**Work request**
Return every entry exactly as written.

**Working data**
*** Block opens ***
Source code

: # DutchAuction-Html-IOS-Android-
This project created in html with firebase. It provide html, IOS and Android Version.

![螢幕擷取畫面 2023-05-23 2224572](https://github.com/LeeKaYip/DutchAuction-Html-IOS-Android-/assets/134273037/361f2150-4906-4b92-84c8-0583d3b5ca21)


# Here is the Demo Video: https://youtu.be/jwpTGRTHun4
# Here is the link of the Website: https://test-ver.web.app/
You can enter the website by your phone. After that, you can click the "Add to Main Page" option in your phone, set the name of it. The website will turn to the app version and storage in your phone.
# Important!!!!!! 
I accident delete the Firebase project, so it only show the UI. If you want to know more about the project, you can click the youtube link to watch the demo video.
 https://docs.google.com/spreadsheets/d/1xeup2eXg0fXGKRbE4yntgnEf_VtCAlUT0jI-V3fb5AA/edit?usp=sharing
*** Block closes ***
**Answer to the problem**
Source code

: # DutchAuction-Html-IOS-Android-
This project created in html with firebase. It provide html, IOS and Android Version.

![螢幕擷取畫面 2023-05-23 2224572](https://github.com/LeeKaYip/DutchAuction-Html-IOS-Android-/assets/134273037/361f2150-4906-4b92-84c8-0583d3b5ca21)


# Here is the Demo Video: https://youtu.be/jwpTGRTHun4
# Here is the link of the Website: https://test-ver.web.app/
You can enter the website by your phone. After that, you can click the "Add to Main Page" option in your phone, set the name of it. The website will turn to the app version and storage in your phone.
# Important!!!!!! 
I accident delete the Firebase project, so it only show the UI. If you want to know more about the project, you can click the youtube link to watch the demo video.
 https://docs.google.com/spreadsheets/d/1xeup2eXg0fXGKRbE4yntgnEf_VtCAlUT0jI-V3fb5AA/edit?usp=sharing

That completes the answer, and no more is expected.